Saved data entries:
[Start of Attachment]

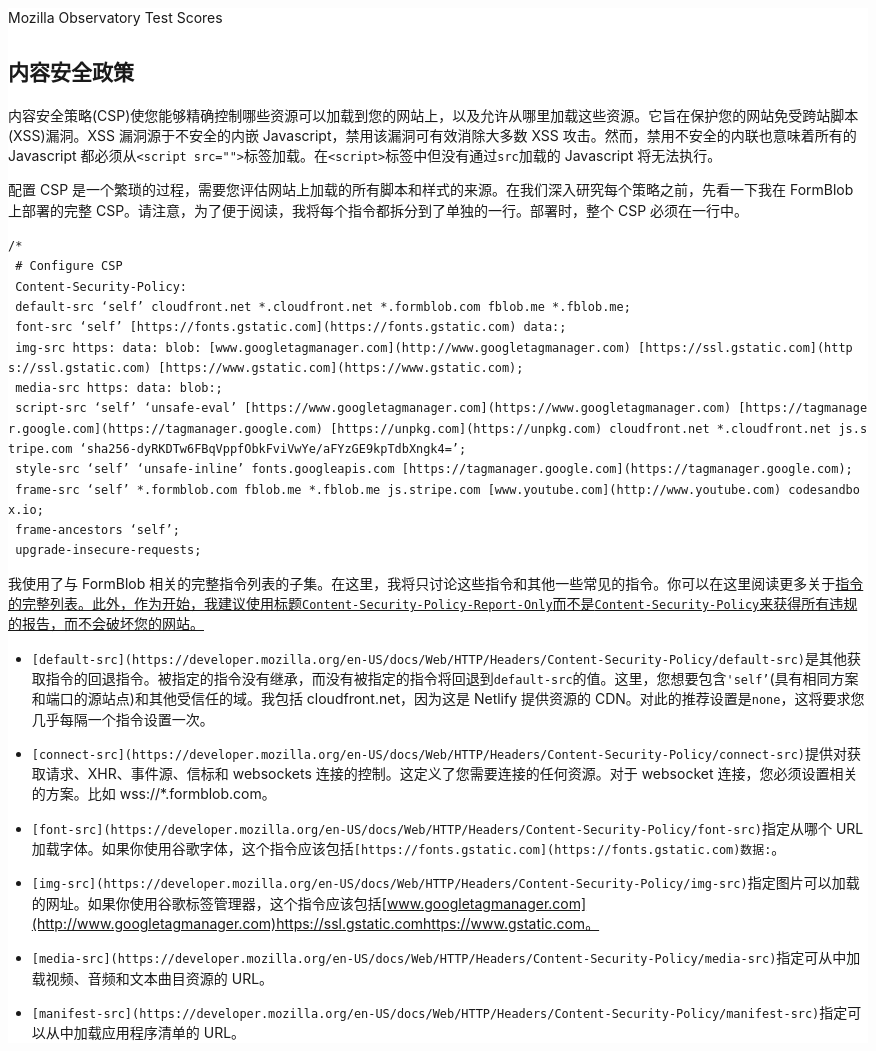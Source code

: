 Mozilla Observatory Test Scores

## 内容安全政策

内容安全策略(CSP)使您能够精确控制哪些资源可以加载到您的网站上，以及允许从哪里加载这些资源。它旨在保护您的网站免受跨站脚本(XSS)漏洞。XSS 漏洞源于不安全的内嵌 Javascript，禁用该漏洞可有效消除大多数 XSS 攻击。然而，禁用不安全的内联也意味着所有的 Javascript 都必须从`<script src="">`标签加载。在`<script>`标签中但没有通过`src`加载的 Javascript 将无法执行。

配置 CSP 是一个繁琐的过程，需要您评估网站上加载的所有脚本和样式的来源。在我们深入研究每个策略之前，先看一下我在 FormBlob 上部署的完整 CSP。请注意，为了便于阅读，我将每个指令都拆分到了单独的一行。部署时，整个 CSP 必须在一行中。

```
/*
 # Configure CSP
 Content-Security-Policy:
 default-src ‘self’ cloudfront.net *.cloudfront.net *.formblob.com fblob.me *.fblob.me;
 font-src ‘self’ [https://fonts.gstatic.com](https://fonts.gstatic.com) data:;
 img-src https: data: blob: [www.googletagmanager.com](http://www.googletagmanager.com) [https://ssl.gstatic.com](https://ssl.gstatic.com) [https://www.gstatic.com](https://www.gstatic.com);
 media-src https: data: blob:;
 script-src ‘self’ ‘unsafe-eval’ [https://www.googletagmanager.com](https://www.googletagmanager.com) [https://tagmanager.google.com](https://tagmanager.google.com) [https://unpkg.com](https://unpkg.com) cloudfront.net *.cloudfront.net js.stripe.com ‘sha256-dyRKDTw6FBqVppfObkFviVwYe/aFYzGE9kpTdbXngk4=’;
 style-src ‘self’ ‘unsafe-inline’ fonts.googleapis.com [https://tagmanager.google.com](https://tagmanager.google.com);
 frame-src ‘self’ *.formblob.com fblob.me *.fblob.me js.stripe.com [www.youtube.com](http://www.youtube.com) codesandbox.io;
 frame-ancestors ‘self’;
 upgrade-insecure-requests;
```

我使用了与 FormBlob 相关的完整指令列表的子集。在这里，我将只讨论这些指令和其他一些常见的指令。你可以在这里阅读更多关于[指令的完整列表。此外，作为开始，我建议使用标题`Content-Security-Policy-Report-Only`而不是`Content-Security-Policy`来获得所有违规的报告，而不会破坏您的网站。](https://developers.google.com/web/fundamentals/security/csp)

- `[default-src](https://developer.mozilla.org/en-US/docs/Web/HTTP/Headers/Content-Security-Policy/default-src)`是其他获取指令的回退指令。被指定的指令没有继承，而没有被指定的指令将回退到`default-src`的值。这里，您想要包含`'self’`(具有相同方案和端口的源站点)和其他受信任的域。我包括 cloudfront.net，因为这是 Netlify 提供资源的 CDN。对此的推荐设置是`none`，这将要求您几乎每隔一个指令设置一次。

- `[connect-src](https://developer.mozilla.org/en-US/docs/Web/HTTP/Headers/Content-Security-Policy/connect-src)`提供对获取请求、XHR、事件源、信标和 websockets 连接的控制。这定义了您需要连接的任何资源。对于 websocket 连接，您必须设置相关的方案。比如 wss://\*.formblob.com。

- `[font-src](https://developer.mozilla.org/en-US/docs/Web/HTTP/Headers/Content-Security-Policy/font-src)`指定从哪个 URL 加载字体。如果你使用谷歌字体，这个指令应该包括`[https://fonts.gstatic.com](https://fonts.gstatic.com)数据:`。

- `[img-src](https://developer.mozilla.org/en-US/docs/Web/HTTP/Headers/Content-Security-Policy/img-src)`指定图片可以加载的网址。如果你使用谷歌标签管理器，这个指令应该包括[www.googletagmanager.com](http://www.googletagmanager.com)https://ssl.gstatic.comhttps://www.gstatic.com。

- `[media-src](https://developer.mozilla.org/en-US/docs/Web/HTTP/Headers/Content-Security-Policy/media-src)`指定可从中加载视频、音频和文本曲目资源的 URL。

- `[manifest-src](https://developer.mozilla.org/en-US/docs/Web/HTTP/Headers/Content-Security-Policy/manifest-src)`指定可以从中加载应用程序清单的 URL。
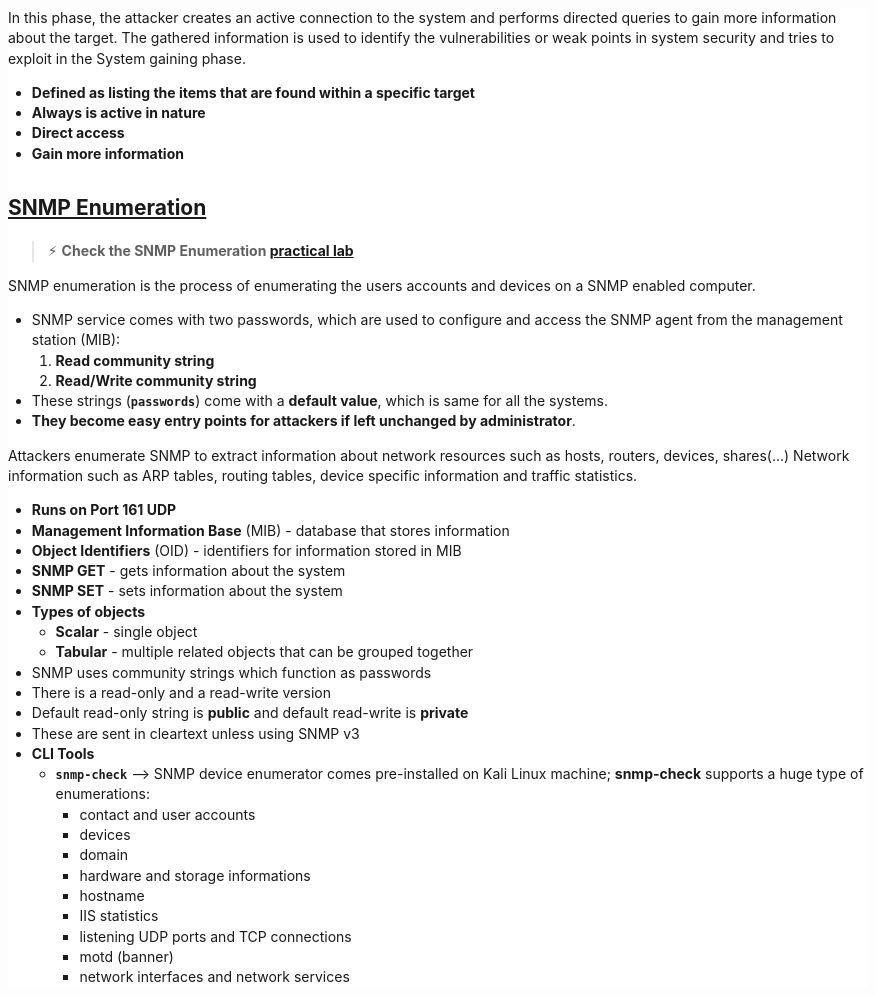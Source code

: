 In this phase, the attacker creates an active connection to the system and performs directed queries to gain more information about the target. The gathered information is used to identify the vulnerabilities or weak points in system security and tries to exploit in the System gaining phase.

- **Defined as listing the items that are found within a specific target**
- **Always is active in nature**
- **Direct access**
- **Gain more information**

## <u>SNMP Enumeration</u>
> ⚡︎ **Check the SNMP Enumeration [practical lab](https://github.com/Samsar4/Ethical-Hacking-Labs/blob/master/3-Enumeration/2-SNMP-Enumeration.md)**

SNMP enumeration is the process of enumerating the users accounts and devices on a SNMP enabled computer.

- SNMP service comes with two passwords, which are used to configure and access the SNMP agent from the management station (MIB): 
  1. **Read community string**
  2. **Read/Write community string**
- These strings (**`passwords`**) come with a **default value**, which is same for all the systems.
- **They become easy entry points for attackers if left unchanged by administrator**.

Attackers enumerate SNMP to extract information about network resources such as hosts, routers, devices, shares(...) Network information such as ARP tables, routing tables, device specific information and traffic statistics.

- **Runs on Port 161 UDP**
- **Management Information Base** (MIB) - database that stores information
- **Object Identifiers** (OID) - identifiers for information stored in MIB
- **SNMP GET** - gets information about the system
- **SNMP SET** - sets information about the system
- **Types of objects**
  - **Scalar** - single object
  - **Tabular** - multiple related objects that can be grouped together
- SNMP uses community strings which function as passwords
- There is a read-only and a read-write version
- Default read-only string is **public** and default read-write is **private**
- These are sent in cleartext unless using SNMP v3
- **CLI Tools**
  - **`snmp-check`** --> SNMP device enumerator comes pre-installed on Kali Linux machine; **snmp-check** supports a huge type of enumerations: 
    - contact and user accounts
    - devices
    - domain
    - hardware and storage informations
    - hostname
    - IIS statistics
    - listening UDP ports and TCP connections
    - motd (banner)
    - network interfaces and network services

[End of Attachment]

• _Work instructions_: For the lines above, output exactly those from the line containing "- **Defined as" through the line containing "2. **Read/Write community string**", and skip the others.

• _Exercise response_:
- **Defined as listing the items that are found within a specific target**
- **Always is active in nature**
- **Direct access**
- **Gain more information**

## <u>SNMP Enumeration</u>
> ⚡︎ **Check the SNMP Enumeration [practical lab](https://github.com/Samsar4/Ethical-Hacking-Labs/blob/master/3-Enumeration/2-SNMP-Enumeration.md)**

SNMP enumeration is the process of enumerating the users accounts and devices on a SNMP enabled computer.

- SNMP service comes with two passwords, which are used to configure and access the SNMP agent from the management station (MIB): 
  1. **Read community string**
  2. **Read/Write community string**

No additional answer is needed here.